Isn’t it amazing you can do anything.”

— from “Fireworks” (Phantom Power, 1998)

Downie’s most significant accomplishment was to completely reconceptualize Canadian identity, which for generations had been characterized by the central question posed by Northrop Frye: “Where is here?” In other words: What is our place and role in the world? Where do we fit in relation to the greater powers around us? How do we locate our significance in a world where everything that really matters happens elsewhere?

Gord Downie
The Tragically Hip onstage in Cleveland, Ohio, USA, 16 January 2015.

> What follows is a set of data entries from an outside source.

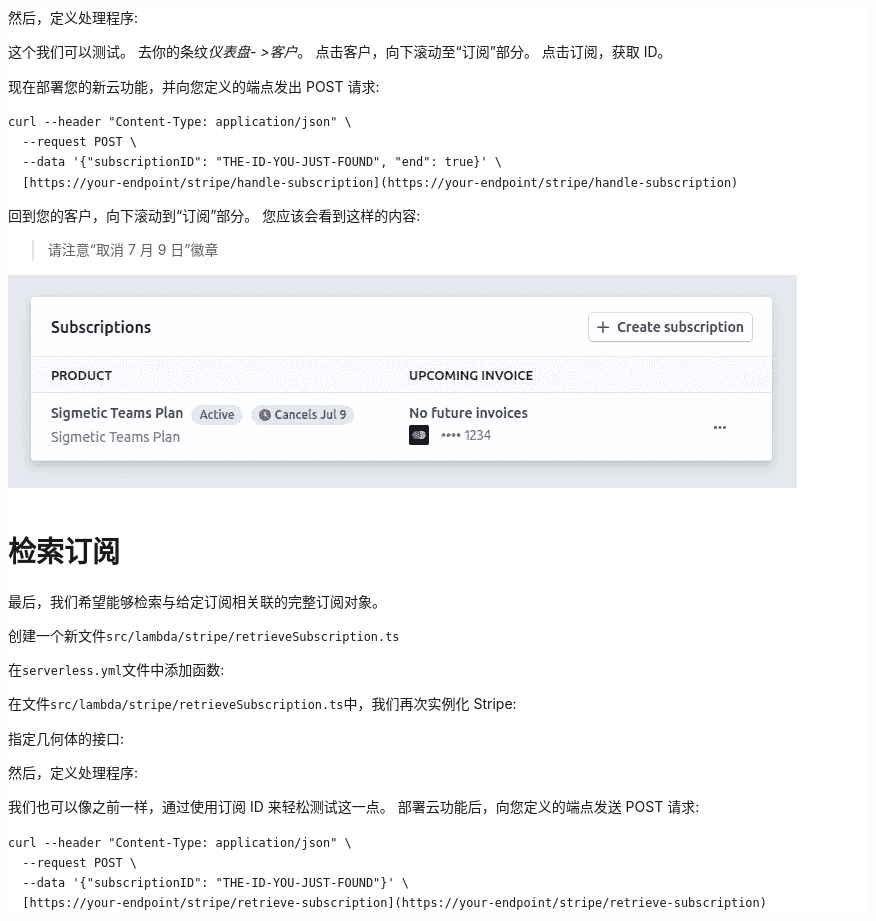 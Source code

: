 然后，定义处理程序:

这个我们可以测试。
去你的条纹*仪表盘- >客户*。
点击客户，向下滚动至“订阅”部分。
点击订阅，获取 ID。

现在部署您的新云功能，并向您定义的端点发出 POST 请求:

```
curl --header "Content-Type: application/json" \
  --request POST \
  --data '{"subscriptionID": "THE-ID-YOU-JUST-FOUND", "end": true}' \
  [https://your-endpoint/stripe/handle-subscription](https://your-endpoint/stripe/handle-subscription)
```

回到您的客户，向下滚动到“订阅”部分。
您应该会看到这样的内容:

> 请注意“取消 7 月 9 日”徽章

![](img/51f977b56e31c466225f71b340b988e5.png)

# 检索订阅

最后，我们希望能够检索与给定订阅相关联的完整订阅对象。

创建一个新文件`src/lambda/stripe/retrieveSubscription.ts`

在`serverless.yml`文件中添加函数:

在文件`src/lambda/stripe/retrieveSubscription.ts`中，我们再次实例化 Stripe:

指定几何体的接口:

然后，定义处理程序:

我们也可以像之前一样，通过使用订阅 ID 来轻松测试这一点。
部署云功能后，向您定义的端点发送 POST 请求:

```
curl --header "Content-Type: application/json" \
  --request POST \
  --data '{"subscriptionID": "THE-ID-YOU-JUST-FOUND"}' \
  [https://your-endpoint/stripe/retrieve-subscription](https://your-endpoint/stripe/retrieve-subscription)
```
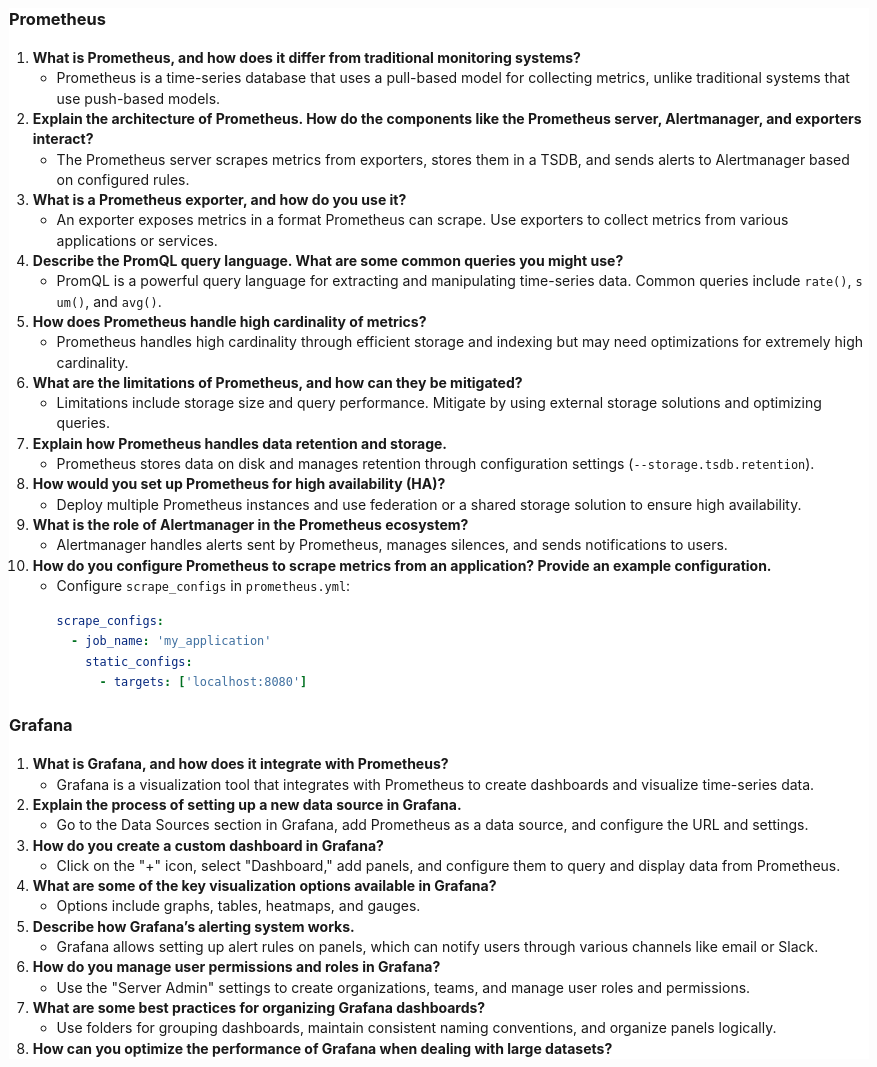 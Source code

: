 ### Prometheus

1. **What is Prometheus, and how does it differ from traditional monitoring systems?**
   - Prometheus is a time-series database that uses a pull-based model for collecting metrics, unlike traditional systems that use push-based models.
2. **Explain the architecture of Prometheus. How do the components like the Prometheus server, Alertmanager, and exporters interact?**
   - The Prometheus server scrapes metrics from exporters, stores them in a TSDB, and sends alerts to Alertmanager based on configured rules.
3. **What is a Prometheus exporter, and how do you use it?**
   - An exporter exposes metrics in a format Prometheus can scrape. Use exporters to collect metrics from various applications or services.
4. **Describe the PromQL query language. What are some common queries you might use?**
   - PromQL is a powerful query language for extracting and manipulating time-series data. Common queries include `rate()`, `sum()`, and `avg()`.
5. **How does Prometheus handle high cardinality of metrics?**
   - Prometheus handles high cardinality through efficient storage and indexing but may need optimizations for extremely high cardinality.
6. **What are the limitations of Prometheus, and how can they be mitigated?**
   - Limitations include storage size and query performance. Mitigate by using external storage solutions and optimizing queries.
7. **Explain how Prometheus handles data retention and storage.**
   - Prometheus stores data on disk and manages retention through configuration settings (`--storage.tsdb.retention`).
8. **How would you set up Prometheus for high availability (HA)?**
   - Deploy multiple Prometheus instances and use federation or a shared storage solution to ensure high availability.
9. **What is the role of Alertmanager in the Prometheus ecosystem?**
   - Alertmanager handles alerts sent by Prometheus, manages silences, and sends notifications to users.
10. **How do you configure Prometheus to scrape metrics from an application? Provide an example configuration.**
    - Configure `scrape_configs` in `prometheus.yml`:
      ```yaml
      scrape_configs:
        - job_name: 'my_application'
          static_configs:
            - targets: ['localhost:8080']
      ```

### Grafana

1. **What is Grafana, and how does it integrate with Prometheus?**
   - Grafana is a visualization tool that integrates with Prometheus to create dashboards and visualize time-series data.
2. **Explain the process of setting up a new data source in Grafana.**
   - Go to the Data Sources section in Grafana, add Prometheus as a data source, and configure the URL and settings.
3. **How do you create a custom dashboard in Grafana?**
   - Click on the "+" icon, select "Dashboard," add panels, and configure them to query and display data from Prometheus.
4. **What are some of the key visualization options available in Grafana?**
   - Options include graphs, tables, heatmaps, and gauges.
5. **Describe how Grafana’s alerting system works.**
   - Grafana allows setting up alert rules on panels, which can notify users through various channels like email or Slack.
6. **How do you manage user permissions and roles in Grafana?**
   - Use the "Server Admin" settings to create organizations, teams, and manage user roles and permissions.
7. **What are some best practices for organizing Grafana dashboards?**
   - Use folders for grouping dashboards, maintain consistent naming conventions, and organize panels logically.
8. **How can you optimize the performance of Grafana when dealing with large datasets?**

Instead of asking “Where is here?” Downie dispensed with the uncertainty and doubt — and most importantly the sense that Canada’s proper place was in the periphery — and declared “Here is where.” He took what had been a question and turned it into a quest. Placing us front and centre, he set out to discover and express an authentic sense of identity and belonging. Along the way, he taught us that our perceived weakness was one of our greatest strengths; that our absence and amorphousness, our lack of any real concrete identity, was not only an essential part of our identity, but a defining characteristic that could be immensely empowering.

Gord Downie helped us feel confident in being Canadian, and encouraged us to see that we were super cool just the way we were. No matter what anyone else thought.